══ Extracted entries

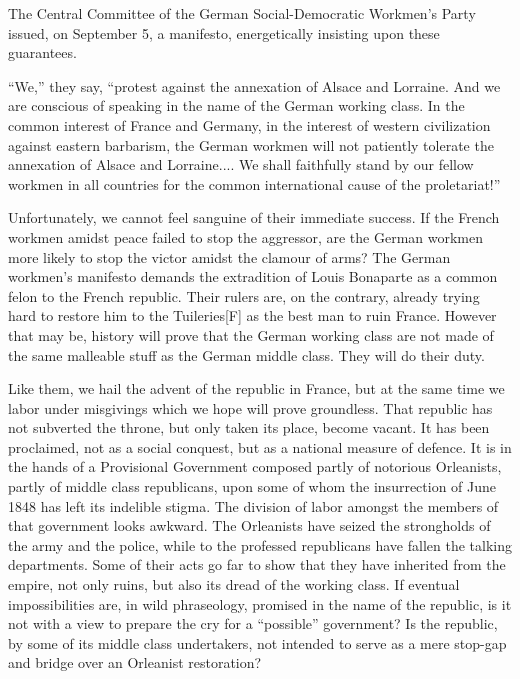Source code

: \documentclass{article}
\begin{document}
The Central Committee of the German Social-Democratic Workmen’s Party
issued, on September 5, a manifesto, energetically insisting upon these
guarantees.

“We,” they say, “protest against the annexation of Alsace and Lorraine.
And we are conscious of speaking in the name of the German working class.
In the common interest of France and Germany, in the interest of western
civilization against eastern barbarism, the German workmen will not
patiently tolerate the annexation of Alsace and Lorraine.... We shall
faithfully stand by our fellow workmen in all countries for the common
international cause of the proletariat!”

Unfortunately, we cannot feel sanguine of their immediate success. If the
French workmen amidst peace failed to stop the aggressor, are the German
workmen more likely to stop the victor amidst the clamour of arms? The
German workmen’s manifesto demands the extradition of Louis Bonaparte as
a common felon to the French republic. Their rulers are, on the contrary,
already trying hard to restore him to the Tuileries[F] as the best man to
ruin France. However that may be, history will prove that the German
working class are not made of the same malleable stuff as the German
middle class. They will do their duty.

Like them, we hail the advent of the republic in France, but at the same
time we labor under misgivings which we hope will prove groundless. That
republic has not subverted the throne, but only taken its place, become
vacant. It has been proclaimed, not as a social conquest, but as
a national measure of defence. It is in the hands of a Provisional
Government composed partly of notorious Orleanists, partly of middle class
republicans, upon some of whom the insurrection of June 1848 has left its
indelible stigma. The division of labor amongst the members of that
government looks awkward. The Orleanists have seized the strongholds of
the army and the police, while to the professed republicans have fallen
the talking departments. Some of their acts go far to show that they have
inherited from the empire, not only ruins, but also its dread of the
working class. If eventual impossibilities are, in wild phraseology,
promised in the name of the republic, is it not with a view to prepare the
cry for a “possible” government? Is the republic, by some of its middle
class undertakers, not intended to serve as a mere stop-gap and bridge
over an Orleanist restoration?
\end{document}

════

_The task_: What you return should be only the exact lines from the top of the entries through the line with "patiently tolerate the", minus the pictures.

_Reply_:
Source code

: \documentclass{article}
\begin{document}
The Central Committee of the German Social-Democratic Workmen’s Party
issued, on September 5, a manifesto, energetically insisting upon these
guarantees.

“We,” they say, “protest against the annexation of Alsace and Lorraine.
And we are conscious of speaking in the name of the German working class.
In the common interest of France and Germany, in the interest of western
civilization against eastern barbarism, the German workmen will not
patiently tolerate the annexation of Alsace and Lorraine.... We shall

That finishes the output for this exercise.